The test was designed to track the patient’s ability to perceive the dots’ movement and the patient’s confidence in correctly identifying the direction of that movement as a way to determine how dopamine and serotonin actually behaved. The trials were randomized so that predictability from one test trial to the next would be minimized, Kishida said.
The findings showed that the more uncertain the patient was about the direction of the dots, the higher the serotonin levels became. When their certainty increased, serotonin levels decreased.

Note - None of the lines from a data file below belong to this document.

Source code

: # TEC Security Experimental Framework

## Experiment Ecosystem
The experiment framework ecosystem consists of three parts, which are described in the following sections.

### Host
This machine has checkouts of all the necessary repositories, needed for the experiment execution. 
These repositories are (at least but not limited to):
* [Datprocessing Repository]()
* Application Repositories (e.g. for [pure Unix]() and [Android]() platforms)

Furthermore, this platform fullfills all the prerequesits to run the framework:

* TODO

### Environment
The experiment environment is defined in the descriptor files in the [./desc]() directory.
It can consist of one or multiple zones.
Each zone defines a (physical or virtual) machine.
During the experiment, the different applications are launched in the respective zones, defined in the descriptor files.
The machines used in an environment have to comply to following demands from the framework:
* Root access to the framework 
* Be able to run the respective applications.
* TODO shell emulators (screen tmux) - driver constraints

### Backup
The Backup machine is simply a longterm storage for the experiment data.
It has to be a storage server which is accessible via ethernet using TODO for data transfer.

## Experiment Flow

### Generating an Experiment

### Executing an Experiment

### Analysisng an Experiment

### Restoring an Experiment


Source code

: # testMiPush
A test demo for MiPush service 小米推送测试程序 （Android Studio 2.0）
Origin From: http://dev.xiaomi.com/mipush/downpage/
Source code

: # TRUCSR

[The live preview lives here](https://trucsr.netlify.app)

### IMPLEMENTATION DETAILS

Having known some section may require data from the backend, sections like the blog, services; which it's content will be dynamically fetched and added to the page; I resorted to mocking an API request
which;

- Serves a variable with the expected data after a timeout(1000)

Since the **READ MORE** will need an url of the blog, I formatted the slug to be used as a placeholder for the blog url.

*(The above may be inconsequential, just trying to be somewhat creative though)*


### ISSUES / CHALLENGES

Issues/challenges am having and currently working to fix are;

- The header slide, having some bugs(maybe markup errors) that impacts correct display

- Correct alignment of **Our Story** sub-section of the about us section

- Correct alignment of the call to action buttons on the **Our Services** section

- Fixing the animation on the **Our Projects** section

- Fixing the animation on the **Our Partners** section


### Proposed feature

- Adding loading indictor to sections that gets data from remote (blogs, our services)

The study also revealed that, prior to the act of choosing, dopamine rose in anticipation of the choice and serotonin levels fell, and when both reached a certain level, the person made their choice. It’s as if dopamine acted like a gas pedal and serotonin acted like a brake and only when both systems were committed was the act of choice (a button press) allowed, Kishida said.
“This study sheds light on the role these neurochemicals play in learning, brain plasticity and how we perceive the environment,” Kishida said. “We now have more detailed insight into how our brains build what we perceive, use those perceptions to make decisions, and interpret the consequences of the choices we make. Dopamine and serotonin appear to be critical in all of these processes.
“Importantly, studies like this will help us and other scientists develop a better understanding of how drugs or medications like serotonin reuptake inhibitors affect cognition, decision-making, and impact psychiatric conditions like depression.”